RANGOON — The floor of a grand but forgotten spiral staircase in a corner of Rangoon’s Secretariat office complex has been transformed with a large square of bright yellow pollen. Painstakingly collected by hand, the yellow powder stands out among the building’s faded paint, rusting steel, and weathered stone.
The installation is part of an exhibition by German artist Wolfgang Laib titled “Where the Land and Water End.” The conceptual artist creates large minimalist installations often using natural materials such as milk, pollen, beeswax, rice, and marble. To display his works, the Secretariat will open its creaky doors to the public.
“I love this place, I love the rawness and the columns,” Laib told The Irrawaddy in one of the building’s large halls, to the soundtrack of cooing pigeons and Rangoon traffic. “It’s an honor, but it’s also a responsibility to put on an exhibition here.”
Four areas of the Secretariat’s southern wing are occupied by pieces created by Laib throughout his decades-long career. The exhibition is somewhat of a retrospective. At the top of the staircase is one of Laib’s “milkstones,” a large white marble shelf thinly covered in fresh milk. It was first created by Laib in 1977 when the artist was just 27 years old.
On a verandah overlooking the Secretariat’s inner courtyard, local rice is piled on a row of brass-colored thali plates from India—a piece Laib conceived in the 1980s. In the largest hall is a fleet of brass ships with rice piled around each one.
Germany’s Goethe Institut wanted to bring Laib’s work to Burma but knew it would have to find a space worthy of this artistic heavyweight—his 2013 exhibition at New York’s Museum of Modern Art drew crowds of 10,000 a day, and in 2013 he won the Japanese art prize Praemium Imperiale.
The curator sent Laib photographs of the space, and, together with the German Institute for Foreign Relations, they resolved to make it happen. Navigating Rangoon’s red tape and bureaucracy was an art in itself—“It was never clear who had the say. It is all in transition here,” said Laib.
Installing the exhibition presented its own challenges. Accompanying the brass ships are larger versions sculpted in beeswax. In previous exhibitions, they perched on scaffolding above the floor. But with no air conditioning at the Secretariat, the risk of melting was deemed too high, so the ships sit firmly on the hall’s floor. Laib’s precious pollen, which he still collects every spring, will only stay for two days to minimize the chance of being contaminated by pigeon poop.
The challenges were not just bureaucratic and logistical. “To make an exhibition in such a building with such a history is a difficult thing,” Laib told The Irrawaddy. “We know that shootings and killings happened here,” he said, referring to the assassination of Burma’s independence hero Aung San and his colleagues in an office in the west wing of the Secretariat in 1947.
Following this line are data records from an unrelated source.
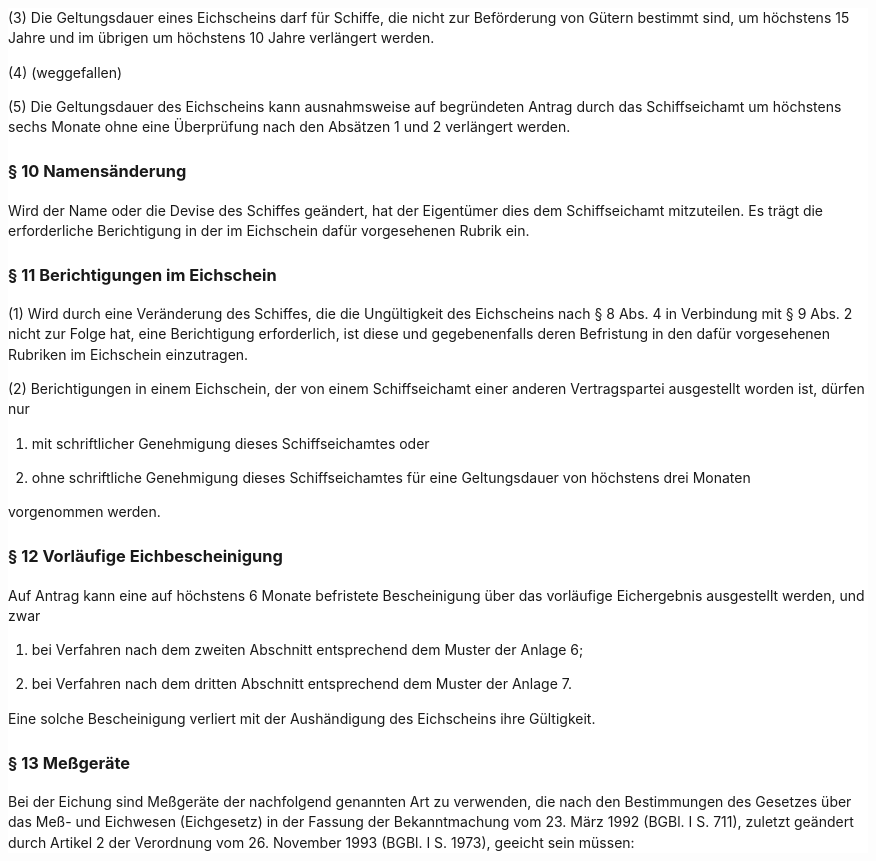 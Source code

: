 (3) Die Geltungsdauer eines Eichscheins darf für Schiffe, die nicht
zur Beförderung von Gütern bestimmt sind, um höchstens 15 Jahre und im
übrigen um höchstens 10 Jahre verlängert werden.

(4) (weggefallen)

(5) Die Geltungsdauer des Eichscheins kann ausnahmsweise auf
begründeten Antrag durch das Schiffseichamt um höchstens sechs Monate
ohne eine Überprüfung nach den Absätzen 1 und 2 verlängert werden.

### § 10 Namensänderung

Wird der Name oder die Devise des Schiffes geändert, hat der
Eigentümer dies dem Schiffseichamt mitzuteilen. Es trägt die
erforderliche Berichtigung in der im Eichschein dafür vorgesehenen
Rubrik ein.

### § 11 Berichtigungen im Eichschein

(1) Wird durch eine Veränderung des Schiffes, die die Ungültigkeit des
Eichscheins nach § 8 Abs. 4 in Verbindung mit § 9 Abs. 2 nicht zur
Folge hat, eine Berichtigung erforderlich, ist diese und
gegebenenfalls deren Befristung in den dafür vorgesehenen Rubriken im
Eichschein einzutragen.

(2) Berichtigungen in einem Eichschein, der von einem Schiffseichamt
einer anderen Vertragspartei ausgestellt worden ist, dürfen nur

1.  mit schriftlicher Genehmigung dieses Schiffseichamtes oder


2.  ohne schriftliche Genehmigung dieses Schiffseichamtes für eine
    Geltungsdauer von höchstens drei Monaten



vorgenommen werden.

### § 12 Vorläufige Eichbescheinigung

Auf Antrag kann eine auf höchstens 6 Monate befristete Bescheinigung
über das vorläufige Eichergebnis ausgestellt werden, und zwar

1.  bei Verfahren nach dem zweiten Abschnitt entsprechend dem Muster der
    Anlage 6;


2.  bei Verfahren nach dem dritten Abschnitt entsprechend dem Muster der
    Anlage 7.



Eine solche Bescheinigung verliert mit der Aushändigung des
Eichscheins ihre Gültigkeit.

### § 13 Meßgeräte

Bei der Eichung sind Meßgeräte der nachfolgend genannten Art zu
verwenden, die nach den Bestimmungen des Gesetzes über das Meß- und
Eichwesen (Eichgesetz) in der Fassung der Bekanntmachung vom 23. März
1992 (BGBl. I S. 711), zuletzt geändert durch Artikel 2 der Verordnung
vom 26. November 1993 (BGBl. I S. 1973), geeicht sein müssen:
The artist showed an understanding of, and connection with, Burma, its history, and its people. Laib pointed to his fleet of brass ships and said, “in the past there were many ships in Rangoon—but they were war ships, or they were ships taking things away from this country.”
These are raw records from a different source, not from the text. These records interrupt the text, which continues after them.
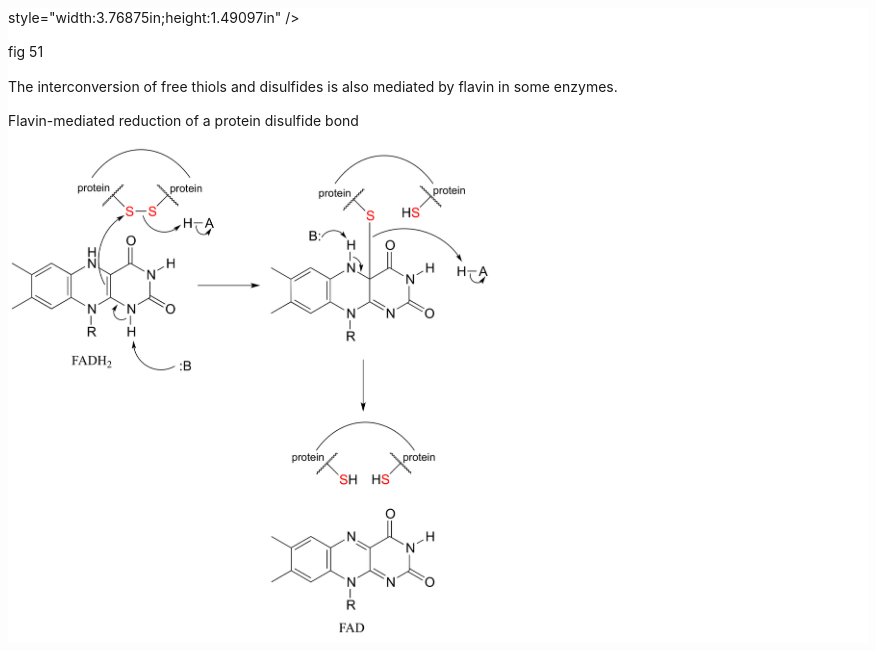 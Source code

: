 style="width:3.76875in;height:1.49097in" />

fig 51

The interconversion of free thiols and disulfides is also mediated by
flavin in some enzymes.

Flavin-mediated reduction of a protein disulfide bond

<img src="media/image598.png"
style="width:5.01875in;height:5.12986in" />

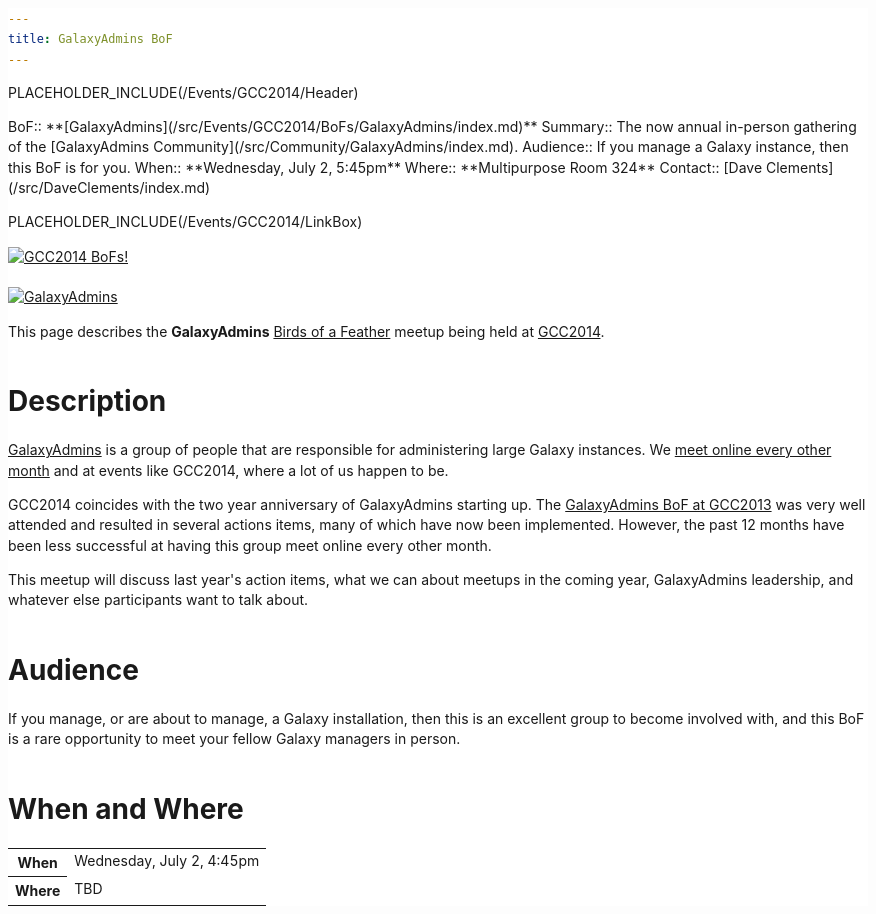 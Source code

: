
 ```yaml
---
title: GalaxyAdmins BoF
---
```

PLACEHOLDER_INCLUDE(/Events/GCC2014/Header)



<div class='dictbox'>
 BoF:: **[GalaxyAdmins](/src/Events/GCC2014/BoFs/GalaxyAdmins/index.md)**
 Summary:: The now annual in-person gathering of the [GalaxyAdmins Community](/src/Community/GalaxyAdmins/index.md).
 Audience:: If you manage a Galaxy instance, then this BoF is for you.  
 When:: **Wednesday, July 2, 5:45pm**
 Where:: **Multipurpose Room 324**
 Contact:: [Dave Clements](/src/DaveClements/index.md)
</div>

PLACEHOLDER_INCLUDE(/Events/GCC2014/LinkBox)

<div class='left'><a href='/Events/GCC2014/BoFs'><img src='/Images/Logos/GCC2014_BoF_LogoSquare.png' alt='GCC2014 BoFs!' width="100" /></a><br /><br />
<a href='/Community/GalaxyAdmins'><img src='/Images/Logos/GalaxyAdmins.png' alt='GalaxyAdmins' width="100" /></a></div></div>

This page describes the **GalaxyAdmins** [Birds of a Feather](/Events/GCC2014/BoFs) meetup being held at [GCC2014](/src/Events/GCC2014/index.md).

# Description

[GalaxyAdmins](/Community/GalaxyAdmins) is a group of people that are responsible for administering large Galaxy instances.  We [meet online every other month](/src/Community/GalaxyAdmins/Meetups/index.md) and at events like GCC2014, where a lot of us happen to be.

GCC2014 coincides with the two year anniversary of GalaxyAdmins starting up.  The [GalaxyAdmins BoF at GCC2013](/src/Events/GCC2013/BoF/GalaxyAdmins/index.md) was very well attended and resulted in several actions items, many of which have now been implemented.  However, the past 12 months have been less successful at having this group meet online every other month.

This meetup will discuss last year's action items, what we can about meetups in the coming year, GalaxyAdmins leadership, and whatever else participants want to talk about.

# Audience

If you manage, or are about to manage, a Galaxy installation, then this is an excellent group to become involved with, and this BoF is a rare opportunity to meet your fellow Galaxy managers in person.

# When and Where

<table>
  <tr>
    <th> When </th>
    <td> Wednesday, July 2, 4:45pm </td>
  </tr>
  <tr>
    <th> Where </th>
    <td> TBD </td>
  </tr>
</table>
Laib’s sensitivity stems from a long association with the country. Another of his pieces on display is a large stairway in lacquer from Bagan—just some of the 100 kilograms the artist bought on a visit over twenty years ago. On the wall, a sketch titled “Botahtaung” depicts the shapes of Rangoon’s famous downtown pagoda in a fantastic pollen yellow.
Ten years ago, Laib even looked into setting up a studio in Burma, but instead settled for rural southern India. He now splits his time between India, his studio outside a small village in southern Germany, and Manhattan.
“I feel lonely, and I live a very lonely life as an artist,” said Laib.
Like his work, Laib is calm and reflective. He has spent a lot of his life studying eastern philosophies, including Taoism and Zen Buddhism. “My work is my meditation,” he said, “I don’t have to sit with my legs crossed.”
Laib wants his work to bring people together through beauty. He previously trained as a doctor but thought that art was more important. He said that Burma’s recent history and ongoing conflict make this exhibition even more significant. “When you look back at history, it is culture that brought humanity forward, not soldiers.”
“Art is not decoration,” he told The Irrawaddy. “I want to change the world.”
“Where the Land and Water Ends” at the Secretariat (entrance on Thein Phyu Road) runs from Jan. 14 at 2.30p. It runs between 10am and 5am every day until Feb. 4. The pollen installation will only be in place on the opening weekend.